It’s a numbers game.

To hear the podcast discussion, click here:

To be added to Flores’ call list, go to

To understand the legal principles that make this body of activism important, read, absorb and thereby understand this brief of Bagley v. United States, regarding exculpation through discovery of certain key facts.

United States v. Bagley

– The Legendary

Seeing What Is Presented



If an injury has to be done to a man it should be so severe that his vengeance need not be feared. – Niccolo Machiavelli

Waco – The State of Texas targeted Los Bandidos, the alleged outlaw criminal organization so designated  – not once, but twice – at drinking establishments in Ft. Worth and Waco in December, 2014, and again in May, 2015. 

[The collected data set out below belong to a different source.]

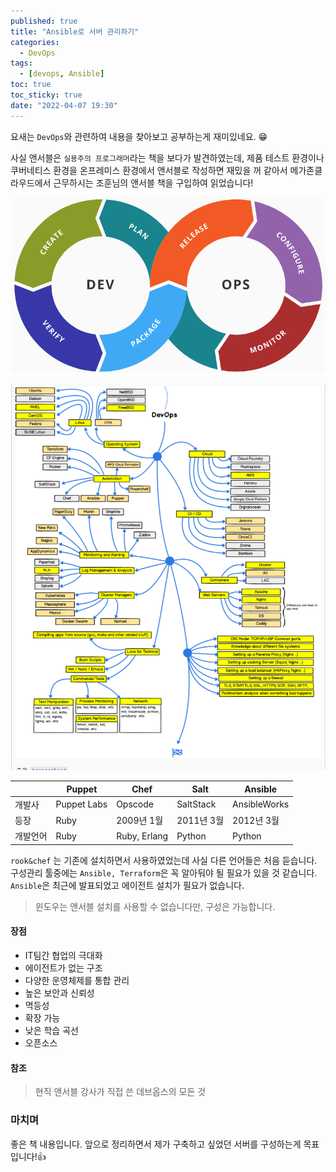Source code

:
 ```yaml
---
published: true
title: "Ansible로 서버 관리하기"
categories:
  - DevOps
tags:
  - [devops, Ansible]
toc: true
toc_sticky: true
date: "2022-04-07 19:30"
---
```


요새는 `DevOps`와 관련하여 내용을 찾아보고 공부하는게 재미있네요. 😁

사실 앤서블은 `실용주의 프로그래머`라는 책을 보다가 발견하였는데, 제품 테스트 환경이나 쿠버네티스 환경을 온프레미스 환경에서 앤서블로 작성하면 재밌을 꺼 같아서 메가존클라우드에서 근무하시는 조훈님의 앤서블 책을 구입하여 읽었습니다!

![image-20220407231630351](../../../assets/images/posts/2022-04-07-post-install-ansible1/image-20220407231630351.png)

![image-20220407231658859](../../../assets/images/posts/2022-04-07-post-install-ansible1/image-20220407231658859.png)

|          | Puppet      | Chef         | Salt       | Ansible      |
| -------- | ----------- | ------------ | ---------- | ------------ |
| 개발사   | Puppet Labs | Opscode      | SaltStack  | AnsibleWorks |
| 등장     | Ruby        | 2009년 1월   | 2011년 3월 | 2012년 3월   |
| 개발언어 | Ruby        | Ruby, Erlang | Python     | Python       |



`rook&chef` 는 기존에 설치하면서 사용하였었는데 사실 다른 언어들은 처음 듣습니다. 구성관리 툴중에는 `Ansible, Terraform`은 꼭 알아둬야 될 필요가 있을 것 같습니다. `Ansible`은 최근에 발표되었고 에이전트 설치가 필요가 없습니다.

> 윈도우는 앤서블 설치를 사용할 수 없습니다만, 구성은 가능합니다.

#### 장점

* IT팀간 협업의 극대화
* 에이전트가 없는 구조
* 다양한 운영체제를 통합 관리
* 높은 보안과 신뢰성
* 멱등성
* 확장 가능
* 낮은 학습 곡선
* 오픈소스

#### 참조

> 현직 앤서블 강사가 직접 쓴 데브옵스의 모든 것

### 마치며

좋은 책 내용입니다. 앞으로 정리하면서 제가 구축하고 싶었던 서버를 구성하는게 목표입니다!👍
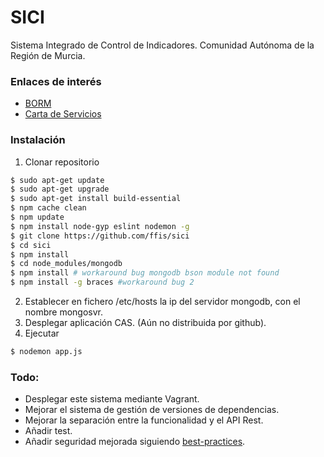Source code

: # SICI


Sistema Integrado de Control de Indicadores.
Comunidad Autónoma de la Región de Murcia.

### Enlaces de interés

* [BORM]
* [Carta de Servicios]


### Instalación


1. Clonar repositorio

```sh
$ sudo apt-get update
$ sudo apt-get upgrade
$ sudo apt-get install build-essential
$ npm cache clean
$ npm update
$ npm install node-gyp eslint nodemon -g
$ git clone https://github.com/ffis/sici
$ cd sici
$ npm install
$ cd node_modules/mongodb
$ npm install # workaround bug mongodb bson module not found
$ npm install -g braces #workaround bug 2
```

2. Establecer en fichero /etc/hosts la ip del servidor mongodb, con el nombre mongosvr.
3. Desplegar aplicación CAS. (Aún no distribuida por github).
4. Ejecutar
```sh
$ nodemon app.js
```

### Todo:
* Desplegar este sistema mediante Vagrant.
* Mejorar el sistema de gestión de versiones de dependencias.
* Mejorar la separación entre la funcionalidad y el API Rest.
* Añadir test.
* Añadir seguridad mejorada siguiendo [best-practices].


 [best-practices]: <https://strongloop.com/strongblog/best-practices-for-express-in-production-part-one-security/>
 [BORM]: http://www.borm.es/borm/documento?obj=anu&id=699315
 [Carta de Servicios]: https://www.carm.es/web/pagina?IDCONTENIDO=2469&IDTIPO=100&RASTRO=c672$m


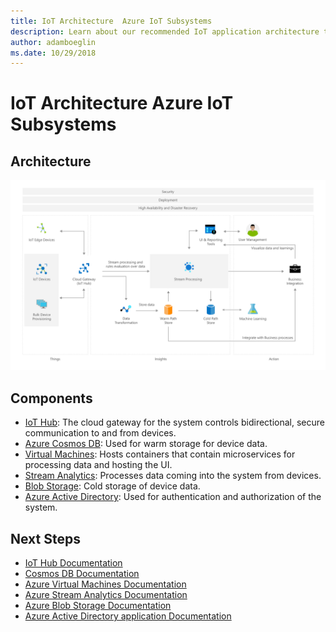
 ```yaml
---
title: IoT Architecture  Azure IoT Subsystems 
description: Learn about our recommended IoT application architecture that supports hybrid cloud and edge computing. A flowchart details how the subsystems function within the IoT application.
author: adamboeglin
ms.date: 10/29/2018
---
```

# IoT Architecture  Azure IoT Subsystems 

## Architecture
<img src="media/subsystems-and-crosscutting.svg" alt='architecture diagram' />

## Components
* [IoT Hub](href="http://azure.microsoft.com/services/iot-hub/): The cloud gateway for the system controls bidirectional, secure communication to and from devices.
* [Azure Cosmos DB](href="http://azure.microsoft.com/services/cosmos-db/): Used for warm storage for device data.
* [Virtual Machines](href="http://azure.microsoft.com/services/virtual-machines/): Hosts containers that contain microservices for processing data and hosting the UI.
* [Stream Analytics](href="http://azure.microsoft.com/services/stream-analytics/): Processes data coming into the system from devices.
* [Blob Storage](href="http://azure.microsoft.com/services/storage/blobs/): Cold storage of device data.
* [Azure Active Directory](href="http://azure.microsoft.com/services/active-directory/): Used for authentication and authorization of the system.

## Next Steps
* [IoT Hub Documentation](https://docs.microsoft.com/azure/iot-hub/)
* [Cosmos DB Documentation](https://docs.microsoft.com/azure/cosmos-db/)
* [Azure Virtual Machines Documentation](https://docs.microsoft.com/azure/virtual-machines/)
* [Azure Stream Analytics Documentation](https://docs.microsoft.com/azure/stream-analytics/)
* [Azure Blob Storage Documentation](https://docs.microsoft.com/azure/storage/)
* [Azure Active Directory application Documentation](https://docs.microsoft.com/azure/active-directory/)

In both cases, the nature of the assaults carried out are so precisely similar in execution and the people used to do the dirty work, their personal characteristics, and their behavior in the aftermath, are so much the same, the true circumstances are astonishing to behold. 

In war, a man is limited only by his ability to pay attention to details – tiny details – the matters that shape his ability to survive the organized violence coming down on him.

Surely, in nearly three years’ time, one may begin to apprehend the nature of civil war. That is, organized violence carried out by government to enforce its will on the people of the nation is not just a tableau of brutish and purposeless bloodshed.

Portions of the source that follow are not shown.